A word-for-word copy of the data is what's wanted, with no pictures.

━━ Task data

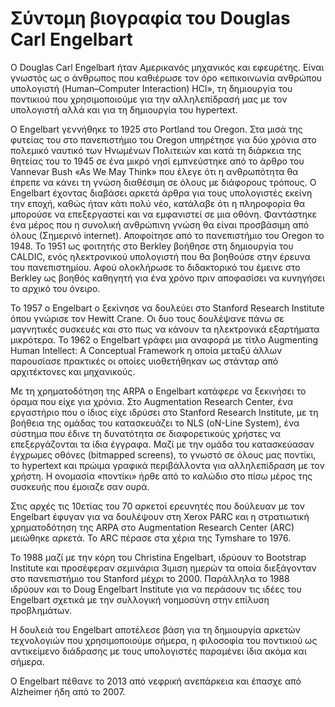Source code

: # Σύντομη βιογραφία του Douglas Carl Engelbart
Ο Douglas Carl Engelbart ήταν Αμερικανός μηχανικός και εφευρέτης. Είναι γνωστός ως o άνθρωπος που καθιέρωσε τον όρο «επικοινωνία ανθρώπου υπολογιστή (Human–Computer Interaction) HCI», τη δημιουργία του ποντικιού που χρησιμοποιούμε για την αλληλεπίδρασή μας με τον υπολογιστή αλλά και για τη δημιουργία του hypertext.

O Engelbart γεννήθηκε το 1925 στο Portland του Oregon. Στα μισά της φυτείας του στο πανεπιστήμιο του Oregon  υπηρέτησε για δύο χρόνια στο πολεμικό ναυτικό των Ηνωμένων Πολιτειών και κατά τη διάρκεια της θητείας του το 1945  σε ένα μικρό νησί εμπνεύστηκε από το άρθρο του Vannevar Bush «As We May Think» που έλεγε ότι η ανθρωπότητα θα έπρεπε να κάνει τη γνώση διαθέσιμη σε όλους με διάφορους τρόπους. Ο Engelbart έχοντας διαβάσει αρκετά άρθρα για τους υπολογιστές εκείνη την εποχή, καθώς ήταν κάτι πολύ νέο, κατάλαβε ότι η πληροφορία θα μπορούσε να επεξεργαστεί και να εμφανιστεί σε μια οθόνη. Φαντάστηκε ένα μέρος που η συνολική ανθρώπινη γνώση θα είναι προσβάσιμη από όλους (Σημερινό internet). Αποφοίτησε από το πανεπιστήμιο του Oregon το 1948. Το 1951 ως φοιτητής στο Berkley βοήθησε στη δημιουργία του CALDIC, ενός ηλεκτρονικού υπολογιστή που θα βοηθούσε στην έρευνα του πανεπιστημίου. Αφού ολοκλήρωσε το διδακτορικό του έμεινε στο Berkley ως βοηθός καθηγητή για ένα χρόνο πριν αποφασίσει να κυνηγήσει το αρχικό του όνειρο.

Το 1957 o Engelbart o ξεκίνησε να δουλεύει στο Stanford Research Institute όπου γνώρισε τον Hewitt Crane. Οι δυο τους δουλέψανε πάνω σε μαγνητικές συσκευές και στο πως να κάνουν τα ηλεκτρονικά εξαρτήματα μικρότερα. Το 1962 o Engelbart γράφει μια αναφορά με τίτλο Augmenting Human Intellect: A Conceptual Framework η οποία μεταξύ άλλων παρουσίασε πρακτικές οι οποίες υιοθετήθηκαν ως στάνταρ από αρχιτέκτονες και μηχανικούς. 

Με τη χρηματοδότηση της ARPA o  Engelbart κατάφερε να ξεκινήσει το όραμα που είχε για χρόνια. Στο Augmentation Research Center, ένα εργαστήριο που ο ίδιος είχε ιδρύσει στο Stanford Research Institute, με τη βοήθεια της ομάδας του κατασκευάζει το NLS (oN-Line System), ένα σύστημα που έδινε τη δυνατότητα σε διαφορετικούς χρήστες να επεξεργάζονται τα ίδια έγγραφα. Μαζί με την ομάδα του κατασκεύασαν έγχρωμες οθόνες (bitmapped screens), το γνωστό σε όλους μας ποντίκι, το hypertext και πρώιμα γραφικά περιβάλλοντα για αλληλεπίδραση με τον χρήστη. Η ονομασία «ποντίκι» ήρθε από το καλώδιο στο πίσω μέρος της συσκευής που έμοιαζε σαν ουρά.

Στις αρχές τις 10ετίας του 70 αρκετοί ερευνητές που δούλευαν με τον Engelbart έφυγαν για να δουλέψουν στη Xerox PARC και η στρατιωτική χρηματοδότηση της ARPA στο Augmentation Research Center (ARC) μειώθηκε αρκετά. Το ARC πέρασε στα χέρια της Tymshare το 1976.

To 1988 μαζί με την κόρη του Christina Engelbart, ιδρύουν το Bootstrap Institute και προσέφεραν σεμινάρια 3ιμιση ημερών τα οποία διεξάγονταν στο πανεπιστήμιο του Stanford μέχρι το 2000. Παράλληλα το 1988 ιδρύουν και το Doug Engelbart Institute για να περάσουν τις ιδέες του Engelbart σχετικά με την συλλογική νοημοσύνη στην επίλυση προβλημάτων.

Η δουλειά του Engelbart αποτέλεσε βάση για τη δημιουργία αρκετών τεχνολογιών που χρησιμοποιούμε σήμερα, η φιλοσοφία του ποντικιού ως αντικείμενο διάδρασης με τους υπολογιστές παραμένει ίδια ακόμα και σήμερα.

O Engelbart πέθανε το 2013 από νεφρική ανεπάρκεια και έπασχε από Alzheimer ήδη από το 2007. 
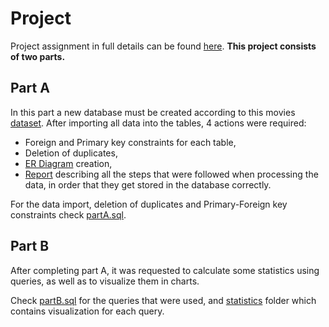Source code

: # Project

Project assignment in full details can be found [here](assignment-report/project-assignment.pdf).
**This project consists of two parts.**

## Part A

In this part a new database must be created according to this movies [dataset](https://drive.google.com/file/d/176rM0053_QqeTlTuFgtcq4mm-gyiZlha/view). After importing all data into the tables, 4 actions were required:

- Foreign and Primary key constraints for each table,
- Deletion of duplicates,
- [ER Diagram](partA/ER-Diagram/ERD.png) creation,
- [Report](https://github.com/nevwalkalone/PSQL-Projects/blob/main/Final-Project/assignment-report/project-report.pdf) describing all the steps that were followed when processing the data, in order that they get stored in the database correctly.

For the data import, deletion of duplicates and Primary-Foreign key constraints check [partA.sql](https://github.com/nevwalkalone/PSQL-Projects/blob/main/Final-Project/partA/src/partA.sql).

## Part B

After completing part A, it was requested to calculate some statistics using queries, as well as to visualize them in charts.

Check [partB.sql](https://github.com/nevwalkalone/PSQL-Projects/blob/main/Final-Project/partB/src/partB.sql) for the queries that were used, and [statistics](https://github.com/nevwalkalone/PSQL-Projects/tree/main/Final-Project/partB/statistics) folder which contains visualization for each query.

━━━━

## Result for this exercise:
Source code

: # Σύντομη βιογραφία του Douglas Carl Engelbart
Ο Douglas Carl Engelbart ήταν Αμερικανός μηχανικός και εφευρέτης. Είναι γνωστός ως o άνθρωπος που καθιέρωσε τον όρο «επικοινωνία ανθρώπου υπολογιστή (Human–Computer Interaction) HCI», τη δημιουργία του ποντικιού που χρησιμοποιούμε για την αλληλεπίδρασή μας με τον υπολογιστή αλλά και για τη δημιουργία του hypertext.

O Engelbart γεννήθηκε το 1925 στο Portland του Oregon. Στα μισά της φυτείας του στο πανεπιστήμιο του Oregon  υπηρέτησε για δύο χρόνια στο πολεμικό ναυτικό των Ηνωμένων Πολιτειών και κατά τη διάρκεια της θητείας του το 1945  σε ένα μικρό νησί εμπνεύστηκε από το άρθρο του Vannevar Bush «As We May Think» που έλεγε ότι η ανθρωπότητα θα έπρεπε να κάνει τη γνώση διαθέσιμη σε όλους με διάφορους τρόπους. Ο Engelbart έχοντας διαβάσει αρκετά άρθρα για τους υπολογιστές εκείνη την εποχή, καθώς ήταν κάτι πολύ νέο, κατάλαβε ότι η πληροφορία θα μπορούσε να επεξεργαστεί και να εμφανιστεί σε μια οθόνη. Φαντάστηκε ένα μέρος που η συνολική ανθρώπινη γνώση θα είναι προσβάσιμη από όλους (Σημερινό internet). Αποφοίτησε από το πανεπιστήμιο του Oregon το 1948. Το 1951 ως φοιτητής στο Berkley βοήθησε στη δημιουργία του CALDIC, ενός ηλεκτρονικού υπολογιστή που θα βοηθούσε στην έρευνα του πανεπιστημίου. Αφού ολοκλήρωσε το διδακτορικό του έμεινε στο Berkley ως βοηθός καθηγητή για ένα χρόνο πριν αποφασίσει να κυνηγήσει το αρχικό του όνειρο.

Το 1957 o Engelbart o ξεκίνησε να δουλεύει στο Stanford Research Institute όπου γνώρισε τον Hewitt Crane. Οι δυο τους δουλέψανε πάνω σε μαγνητικές συσκευές και στο πως να κάνουν τα ηλεκτρονικά εξαρτήματα μικρότερα. Το 1962 o Engelbart γράφει μια αναφορά με τίτλο Augmenting Human Intellect: A Conceptual Framework η οποία μεταξύ άλλων παρουσίασε πρακτικές οι οποίες υιοθετήθηκαν ως στάνταρ από αρχιτέκτονες και μηχανικούς. 

Με τη χρηματοδότηση της ARPA o  Engelbart κατάφερε να ξεκινήσει το όραμα που είχε για χρόνια. Στο Augmentation Research Center, ένα εργαστήριο που ο ίδιος είχε ιδρύσει στο Stanford Research Institute, με τη βοήθεια της ομάδας του κατασκευάζει το NLS (oN-Line System), ένα σύστημα που έδινε τη δυνατότητα σε διαφορετικούς χρήστες να επεξεργάζονται τα ίδια έγγραφα. Μαζί με την ομάδα του κατασκεύασαν έγχρωμες οθόνες (bitmapped screens), το γνωστό σε όλους μας ποντίκι, το hypertext και πρώιμα γραφικά περιβάλλοντα για αλληλεπίδραση με τον χρήστη. Η ονομασία «ποντίκι» ήρθε από το καλώδιο στο πίσω μέρος της συσκευής που έμοιαζε σαν ουρά.

Στις αρχές τις 10ετίας του 70 αρκετοί ερευνητές που δούλευαν με τον Engelbart έφυγαν για να δουλέψουν στη Xerox PARC και η στρατιωτική χρηματοδότηση της ARPA στο Augmentation Research Center (ARC) μειώθηκε αρκετά. Το ARC πέρασε στα χέρια της Tymshare το 1976.

To 1988 μαζί με την κόρη του Christina Engelbart, ιδρύουν το Bootstrap Institute και προσέφεραν σεμινάρια 3ιμιση ημερών τα οποία διεξάγονταν στο πανεπιστήμιο του Stanford μέχρι το 2000. Παράλληλα το 1988 ιδρύουν και το Doug Engelbart Institute για να περάσουν τις ιδέες του Engelbart σχετικά με την συλλογική νοημοσύνη στην επίλυση προβλημάτων.

Η δουλειά του Engelbart αποτέλεσε βάση για τη δημιουργία αρκετών τεχνολογιών που χρησιμοποιούμε σήμερα, η φιλοσοφία του ποντικιού ως αντικείμενο διάδρασης με τους υπολογιστές παραμένει ίδια ακόμα και σήμερα.

O Engelbart πέθανε το 2013 από νεφρική ανεπάρκεια και έπασχε από Alzheimer ήδη από το 2007. 
Source code

: # Project

Project assignment in full details can be found [here](assignment-report/project-assignment.pdf).
**This project consists of two parts.**

## Part A

In this part a new database must be created according to this movies [dataset](https://drive.google.com/file/d/176rM0053_QqeTlTuFgtcq4mm-gyiZlha/view). After importing all data into the tables, 4 actions were required:

- Foreign and Primary key constraints for each table,
- Deletion of duplicates,
- [ER Diagram](partA/ER-Diagram/ERD.png) creation,
- [Report](https://github.com/nevwalkalone/PSQL-Projects/blob/main/Final-Project/assignment-report/project-report.pdf) describing all the steps that were followed when processing the data, in order that they get stored in the database correctly.

For the data import, deletion of duplicates and Primary-Foreign key constraints check [partA.sql](https://github.com/nevwalkalone/PSQL-Projects/blob/main/Final-Project/partA/src/partA.sql).

## Part B

After completing part A, it was requested to calculate some statistics using queries, as well as to visualize them in charts.

Check [partB.sql](https://github.com/nevwalkalone/PSQL-Projects/blob/main/Final-Project/partB/src/partB.sql) for the queries that were used, and [statistics](https://github.com/nevwalkalone/PSQL-Projects/tree/main/Final-Project/partB/statistics) folder which contains visualization for each query.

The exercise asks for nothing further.